Lines holding the word "champion" are the ones to copy from the data below.

Entries supplied Start Marker

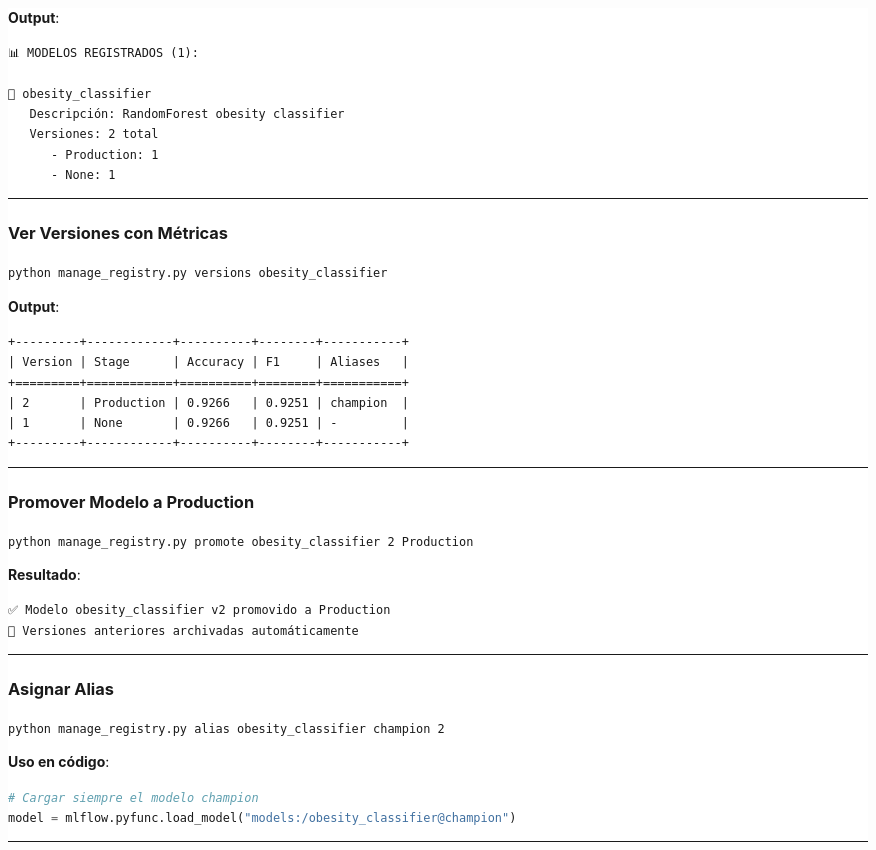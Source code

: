 **Output**:
```
📊 MODELOS REGISTRADOS (1):

🔹 obesity_classifier
   Descripción: RandomForest obesity classifier
   Versiones: 2 total
      - Production: 1
      - None: 1
```

---

### **Ver Versiones con Métricas**

```bash
python manage_registry.py versions obesity_classifier
```

**Output**:
```
+---------+------------+----------+--------+-----------+
| Version | Stage      | Accuracy | F1     | Aliases   |
+=========+============+==========+========+===========+
| 2       | Production | 0.9266   | 0.9251 | champion  |
| 1       | None       | 0.9266   | 0.9251 | -         |
+---------+------------+----------+--------+-----------+
```

---

### **Promover Modelo a Production**

```bash
python manage_registry.py promote obesity_classifier 2 Production
```

**Resultado**:
```
✅ Modelo obesity_classifier v2 promovido a Production
📌 Versiones anteriores archivadas automáticamente
```

---

### **Asignar Alias**

```bash
python manage_registry.py alias obesity_classifier champion 2
```

**Uso en código**:
```python
# Cargar siempre el modelo champion
model = mlflow.pyfunc.load_model("models:/obesity_classifier@champion")
```

---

Entries supplied End Marker

* Solution to this task:
| 2       | Production | 0.9266   | 0.9251 | champion  |
python manage_registry.py alias obesity_classifier champion 2
# Cargar siempre el modelo champion
model = mlflow.pyfunc.load_model("models:/obesity_classifier@champion")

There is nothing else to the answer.